Category Archives: Social Issues

Judging Others

Recent disclosures in my karate life have led me to reflect on the impossibility of knowing what’s in another person’s heart.  I believe in the goodness of people, at least that all people are capable of heart-felt connection to others that makes our humanity possible.  Capability, however, does not equal reality, and sometimes those among us who are most willing to believe in the best people have to offer are therefore vulnerable to the realities created by those whose hearts are driven more by a desire to dominate, control, or manipulate others in ways that are entirely self-serving.  Unfortunately, the short-sightedness of this self-serving approach to life can be concealed in a world where the easy momentum of day-in-and-day-out of life allows us to live within our hopeful presumptions rather than examine our relationships themselves — because it is only in relationships, active, involved communicating relationships, that we can come to see beyond our presumptions (often hopeful, idealistic) to the realities that are present.  This helps me to understand moments in my life when I have recognized a certain toxicity in a group of people working in close proximity.  It is like a slow gas leak, I suppose.  One is breathing just fine.  The headache that starts as the atmosphere becomes more toxic is easy to dismiss.  As the headache persists, and aspirin is easy enough at hand.  So, just take it and the presumption that all is well remains.  But then the drowsiness sets in and if we haven’t recognized the toxicity of the very air we are breathing, then we will lay down to rest not realizing that death is nearby.

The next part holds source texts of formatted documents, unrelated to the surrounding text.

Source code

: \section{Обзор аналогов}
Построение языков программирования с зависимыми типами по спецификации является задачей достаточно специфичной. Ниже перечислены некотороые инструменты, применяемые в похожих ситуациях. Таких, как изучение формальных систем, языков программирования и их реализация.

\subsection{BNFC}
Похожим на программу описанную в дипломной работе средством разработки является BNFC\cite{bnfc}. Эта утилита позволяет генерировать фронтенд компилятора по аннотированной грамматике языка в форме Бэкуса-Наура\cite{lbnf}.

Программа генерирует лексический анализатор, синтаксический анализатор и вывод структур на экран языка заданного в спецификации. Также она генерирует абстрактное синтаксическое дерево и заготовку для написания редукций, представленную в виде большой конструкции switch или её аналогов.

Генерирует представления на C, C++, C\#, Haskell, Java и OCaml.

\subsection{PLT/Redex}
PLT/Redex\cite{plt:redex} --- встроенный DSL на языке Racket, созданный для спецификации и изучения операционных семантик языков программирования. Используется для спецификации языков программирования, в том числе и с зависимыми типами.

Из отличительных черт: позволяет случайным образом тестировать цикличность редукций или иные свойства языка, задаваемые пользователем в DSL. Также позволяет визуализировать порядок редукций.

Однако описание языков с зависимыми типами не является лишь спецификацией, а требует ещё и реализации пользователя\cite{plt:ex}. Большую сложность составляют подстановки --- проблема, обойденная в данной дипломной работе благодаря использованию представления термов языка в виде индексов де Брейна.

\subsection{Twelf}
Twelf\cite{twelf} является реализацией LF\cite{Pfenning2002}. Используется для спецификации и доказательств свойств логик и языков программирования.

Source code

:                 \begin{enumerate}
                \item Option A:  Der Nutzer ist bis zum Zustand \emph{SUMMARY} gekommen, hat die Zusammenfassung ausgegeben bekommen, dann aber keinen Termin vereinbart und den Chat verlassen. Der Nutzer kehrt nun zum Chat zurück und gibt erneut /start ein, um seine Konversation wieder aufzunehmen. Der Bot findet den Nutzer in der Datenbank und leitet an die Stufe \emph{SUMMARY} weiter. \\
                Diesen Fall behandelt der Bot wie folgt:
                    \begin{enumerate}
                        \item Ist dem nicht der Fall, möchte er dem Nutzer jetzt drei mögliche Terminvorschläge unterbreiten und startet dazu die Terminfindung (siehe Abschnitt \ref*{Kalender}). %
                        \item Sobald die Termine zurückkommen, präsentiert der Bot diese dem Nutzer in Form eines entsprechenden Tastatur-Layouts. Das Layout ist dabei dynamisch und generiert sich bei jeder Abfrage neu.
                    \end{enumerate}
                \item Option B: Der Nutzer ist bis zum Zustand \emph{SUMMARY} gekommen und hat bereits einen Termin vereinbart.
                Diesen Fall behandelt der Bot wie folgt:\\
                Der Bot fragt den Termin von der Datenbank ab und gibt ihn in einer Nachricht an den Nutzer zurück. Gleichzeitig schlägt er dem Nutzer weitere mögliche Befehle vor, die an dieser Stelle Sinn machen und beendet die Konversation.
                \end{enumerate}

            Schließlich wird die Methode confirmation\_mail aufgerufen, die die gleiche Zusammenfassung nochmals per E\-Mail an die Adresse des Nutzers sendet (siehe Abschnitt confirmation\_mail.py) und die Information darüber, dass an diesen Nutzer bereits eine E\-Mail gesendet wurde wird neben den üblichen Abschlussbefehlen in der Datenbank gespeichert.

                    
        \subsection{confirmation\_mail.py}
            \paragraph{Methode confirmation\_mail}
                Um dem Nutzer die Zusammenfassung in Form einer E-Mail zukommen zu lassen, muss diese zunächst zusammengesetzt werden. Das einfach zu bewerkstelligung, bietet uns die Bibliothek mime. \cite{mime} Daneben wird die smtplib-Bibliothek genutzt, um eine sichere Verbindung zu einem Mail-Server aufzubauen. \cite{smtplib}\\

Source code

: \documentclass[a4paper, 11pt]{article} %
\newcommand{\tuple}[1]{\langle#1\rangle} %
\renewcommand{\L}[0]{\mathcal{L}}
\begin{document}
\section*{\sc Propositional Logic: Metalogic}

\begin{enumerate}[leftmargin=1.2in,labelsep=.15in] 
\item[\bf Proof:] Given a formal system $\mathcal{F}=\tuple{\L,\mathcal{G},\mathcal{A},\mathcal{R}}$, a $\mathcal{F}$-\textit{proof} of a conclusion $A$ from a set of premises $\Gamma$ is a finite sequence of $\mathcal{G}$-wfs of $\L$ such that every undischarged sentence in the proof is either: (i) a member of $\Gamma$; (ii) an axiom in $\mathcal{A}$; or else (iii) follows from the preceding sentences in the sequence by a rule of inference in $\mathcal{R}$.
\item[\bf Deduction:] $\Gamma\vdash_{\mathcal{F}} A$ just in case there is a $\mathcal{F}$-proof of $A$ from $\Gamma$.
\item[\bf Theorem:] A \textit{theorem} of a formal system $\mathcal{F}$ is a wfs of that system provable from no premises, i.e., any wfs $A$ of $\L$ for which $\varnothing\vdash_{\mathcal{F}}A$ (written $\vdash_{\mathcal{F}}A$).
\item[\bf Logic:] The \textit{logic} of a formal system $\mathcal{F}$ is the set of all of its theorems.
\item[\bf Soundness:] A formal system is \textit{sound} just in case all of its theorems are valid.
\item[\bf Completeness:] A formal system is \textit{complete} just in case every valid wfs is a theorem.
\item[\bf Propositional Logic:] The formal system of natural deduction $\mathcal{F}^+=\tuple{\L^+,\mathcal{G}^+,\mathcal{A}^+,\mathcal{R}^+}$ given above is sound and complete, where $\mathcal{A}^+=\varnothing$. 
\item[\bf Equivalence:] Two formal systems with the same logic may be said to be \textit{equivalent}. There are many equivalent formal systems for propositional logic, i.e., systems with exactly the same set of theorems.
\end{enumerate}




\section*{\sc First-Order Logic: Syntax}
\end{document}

When it comes to human toxicity, actual death might be a good outcome compared to the alternative.  Because in human environments we adjust to the toxicity, and in doing so forget what the air felt like going into our lungs prior to the toxic fumes invading our atmosphere, and our presumptions about our own health remain in tact.  Denial about this toxicity, or hopefulness that it will simply go away is a common response.  And, sometimes the toxicity runs itself out, or the non-toxic air overwhelms the toxicity.  But in cases where the toxicity has abundant resources (like the trust of the leaders of the community), failure to act against that toxin, or hoping that it will go away is a retreat from the human responsibility we have to each other.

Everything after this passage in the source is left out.